The industry can be split between which deals they believe in most, but there are some facts that can’t be disputed. First off, the moment you decide that the song you’ve poured your soul into is finally finished, you automatically own the copyright and 100% of your publishing ownership for that composition. Next, this 100% publishing ownership is divided into two very important pieces: the publisher’s share (50%) and the writer’s share (50%). These facts are so important because some publishing agreements take a percentage of ownership from your publisher’s share. Understanding that this ownership is yours from the get-go is crucial when making decisions about your career. Publishing Ownership Shares

Let’s walk through the three main types of music publishing deals you might come across.

Administration Agreement

In an administration deal, you - the songwriter - keep 100% ownership of your copyright (and writer's share) and give away 15-25% (although that percentage may be more or less depending on the administrator’s terms) of your publisher’s share in the form of an administrative fee for a term of usually 1-3 years. Publishing administrators do not own or control any percentage of your copyright at any point in the agreement.

Administration agreements ordinarily do not include any creative services and focus solely on duties such as properly registering your songs with pay sources and collection societies around the world, as well as collecting royalties on your behalf. Most administrators will also process the paperwork for any sync licenses you procure, for a percentage of the sync royalty. This is called "passive" sync income. In some instances, administration deals can include an advance, which must be recouped in the same way as in a co-publishing deal (which we’ll explain further soon), meaning that before you are paid out any royalties, all of your advance must be paid back.

Publishing administrators have relationships with all kinds of performance and mechanical collection societies and pay sources around the world that make royalty collection much simpler than it would be for a single songwriter to do on their own. This leaves you time to focus on writing as well as to work on pushing your songs creatively.

Administration Pros & Cons

At Songtrust, we’ve created a seamless publishing administration platform to help you register and collect all of your royalties worldwide, while retaining 100% of your copyright ownership. If this type of music publishing deal appeals to you, reach out to our team to learn more.

Traditional (or Co-Publishing) Agreement

Commonly known publishing agreements are either traditional or co-publishing agreements. Some aspects of these agreements are similar, but they have one distinguishing difference -- the amount of ownership you get to keep.

A traditional publishing deal generally means that you forfeit 100% of your publishing rights in return for the services that your publisher will provide. In a co-publishing agreement, one of the most common publishing deal for major songwriters, you typically give away 50% ownership of your publisher’s share ("co-publishing") when you sign. This means you still keep 100% of your writer’s share, but only 50% of your publisher’s share: 75% of your total publishing royalties. During your term, which typically lasts 1-3 years (usually with options for renewal), you have certain obligations, such as writing a minimum number of songs that are commercially satisfactory or that the songs must be recorded and released by an artist on a legitimate label, that must be fulfilled during your term.

Because the publisher takes partial ownership, they do have more of an incentive to support your compositions and generate royalties from them.

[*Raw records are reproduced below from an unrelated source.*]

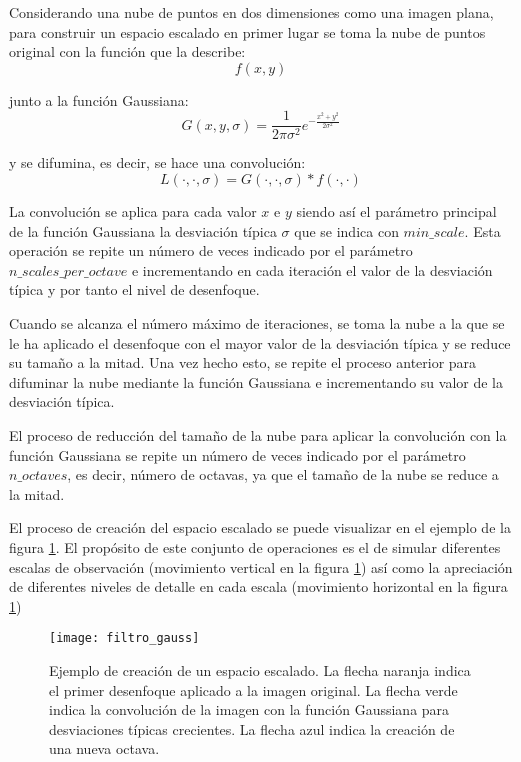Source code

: Considerando una nube de puntos en dos dimensiones como una imagen plana, para construir un espacio escalado en primer lugar se toma la nube de puntos original con la función que la describe: 
$$f(x,y)$$ 

junto a la función Gaussiana:
$$G(x,y,\sigma)=\frac{1}{2\pi\sigma^2}e^{-\frac{x^2+y^2}{2\sigma^2}}$$

y se difumina, es decir, se hace una convolución: 
$$L(\cdot,\cdot,\sigma)=G(\cdot,\cdot,\sigma)*f(\cdot,\cdot)$$

La convolución se aplica para cada valor $x$ e $y$ siendo así el parámetro principal de la función Gaussiana la desviación típica $\sigma$ que se indica con $min\_scale$. Esta operación se repite un número de veces indicado por el parámetro $n\_scales\_per\_octave$ e incrementando en cada iteración el valor de la desviación típica y por tanto el nivel de desenfoque.

Cuando se alcanza el número máximo de iteraciones, se toma la nube a la que se le ha aplicado el desenfoque con el mayor valor de la desviación típica y se reduce su tamaño a la mitad. Una vez hecho esto, se repite el proceso anterior para difuminar la nube mediante la función Gaussiana e incrementando su valor de la desviación típica. 

El proceso de reducción del tamaño de la nube para aplicar la convolución con la función Gaussiana se repite un número de veces indicado por el parámetro $n\_octaves$, es decir, número de octavas, ya que el tamaño de la nube se reduce a la mitad.

El proceso de creación del espacio escalado se puede visualizar en el ejemplo de la figura \ref{fig:filtro_gauss}. El propósito de este conjunto de operaciones es el de simular diferentes escalas de observación (movimiento vertical en la figura \ref{fig:filtro_gauss}) así como la apreciación de diferentes niveles de detalle en cada escala (movimiento horizontal en la figura \ref{fig:filtro_gauss})  

\begin{figure}
\centering
\texttt{[image: filtro\_gauss]}
\caption{Ejemplo de creación de un espacio escalado. La flecha naranja indica el primer desenfoque aplicado a la imagen original. La flecha verde indica la convolución de la imagen con la función Gaussiana para desviaciones típicas crecientes. La flecha azul indica la creación de una nueva octava.}\label{fig:filtro_gauss}
\end{figure}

They’ll do this in a number of ways: 

  • Pitching them to music supervisors for synchronization in television, film, and advertising
  • Pitching to labels and artists to be recorded and released by major artists
  • Setting you up on co-writes with artists and other songwriters
  • Maybe even having you perform some industry showcases 

In addition to this creative work, your publisher will also be doing all of the necessary administrative duties. Keep in mind that though you maintain part of your publishing ownership, oftentimes you still give up administrative rights meaning they may require the songwriter to give away external control over the song itself. This allows the publishing company to more easily seek out and agree to sync opportunities, but also means you may not be able to have a say in what those opportunities are.

Another enticing aspect of a co-publishing deal is the cash advance. Publishing companies will customarily offer you a sum of money, which varies depending on the deal, upon signing the contract. This can be alluring for a songwriter, because it offers a potential form of freedom such as quitting your day job and focusing all of your energy on writing. However, it’s important to know that this advance must be recouped in full by the publisher before you are paid out any royalties from your compositions. This means the publishing company will collect your 75% of royalties until they’ve recouped their advance. The other 25% goes directly into their pocket.  Also, though you retain 50% ownership of the publisher’s share, you are often giving away 100% of control over the song itself, meaning you have little say in how it is used or pitched.

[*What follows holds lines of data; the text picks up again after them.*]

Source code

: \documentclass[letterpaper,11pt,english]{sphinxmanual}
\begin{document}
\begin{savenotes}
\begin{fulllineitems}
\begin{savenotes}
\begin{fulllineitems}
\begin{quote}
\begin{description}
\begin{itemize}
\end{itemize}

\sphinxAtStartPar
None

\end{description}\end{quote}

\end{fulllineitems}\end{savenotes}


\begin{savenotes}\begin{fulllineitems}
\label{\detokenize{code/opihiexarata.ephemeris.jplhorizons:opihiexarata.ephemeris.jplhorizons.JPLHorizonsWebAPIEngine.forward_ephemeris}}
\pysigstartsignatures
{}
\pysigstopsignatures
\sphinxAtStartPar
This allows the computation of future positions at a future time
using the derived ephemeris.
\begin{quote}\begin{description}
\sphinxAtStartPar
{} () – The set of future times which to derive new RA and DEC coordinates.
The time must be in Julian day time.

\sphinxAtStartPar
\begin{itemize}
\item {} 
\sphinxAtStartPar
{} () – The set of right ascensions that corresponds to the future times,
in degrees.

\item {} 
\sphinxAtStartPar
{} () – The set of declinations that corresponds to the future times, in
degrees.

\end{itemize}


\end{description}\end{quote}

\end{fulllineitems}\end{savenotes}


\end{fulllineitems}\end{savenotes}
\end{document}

Co-Publishing Deal Pros & Cons

It’s important to know that these deals can be difficult to secure. Generally, you’ll need to have already had some success in the songwriting world and/or have relationships with music industry people who can get your work in front of a publisher. Even then, your songs have to be good enough for the publisher to invest their time and money in you. A co-publishing deal may be what’s right for you and your career.  But make sure you know what the terms mean, fully read the agreement, engage an attorney, and take your time before signing so you’re prepared to make better business decisions.

The Work-for-Hire Agreement 

A work-for-hire agreement is a pretty straightforward arrangement. Many companies (not necessarily publishing companies) or individual songwriters may approach songwriters, producers, composers, etc to create unique composition(s) for their projects, which they then outright purchase for a flat fee. Be careful though, you may be signing away all of your master and publishing rights - including your writer’s share - with this kind of deal, depending on how it’s being laid out. You also may not be listed as the composer of the song (or however you contributed work) -- the person who hired you will likely be listed as the songwriter instead.

Work For Hire Pros & Cons

If this type of agreement is the best option for your situation or how you normally handle your business decisions, just make sure you read the terms, get everything in writing, and try to work in some ownership percentages so you can have some type of continuous revenue streams in the future. You never know when or if a song is going to get a lot of traction -- you don’t want to sign away that ownership too easily.

Making the right choice, for you

Music publishing companies are passionate about your music and career, but are ultimately in business to make a profit. They would not stay in business if they didn’t format their deals in a way that generates large amounts of revenue in their favor. They are experts in making predictions and analyzing financial risks, and are experienced in making these deals. This can also work in your favor. They are taking a financial risk in the hopes of making you successful.

An upfront advance or flat fee may sound like an abundance of income all at once, but don’t forget that the team that helped make this deal happen needs to get paid as well. You’ll most likely have to subtract a manager’s 15-20% fee, a business manager’s 5% fee, and an additional fee or 5% to a lawyer for negotiating the deal (and you definitely want a good lawyer). After all of this is deducted, you also need to pay taxes on what’s left. Adding another level, remember that your advance needs to be recouped in full by your publishing company before you are truly in the green. If what you are earning at this point is enough for you to justify the cons of giving away a percentage of your copyright, then maybe a traditional co-publishing deal is right for you. It’s also good to weigh your odds of how many syncs you’ll get through your publisher. If you already have a good amount of ad placement offers coming in, you may want to maintain your creative control. If you’re looking for more syncs, then a co-publishing deal may work for you.

In 2020, there are vast opportunities to promote yourself as an artist and/or songwriter independently and generate real publishing royalties without a creative team behind you. Songtrust serves an increasing number of songwriter’s, manager’s, label’s, and publisher’s catalogs around the world. Choose what’s right for you and set yourself up for success. Whatever you decide, we’re here for you.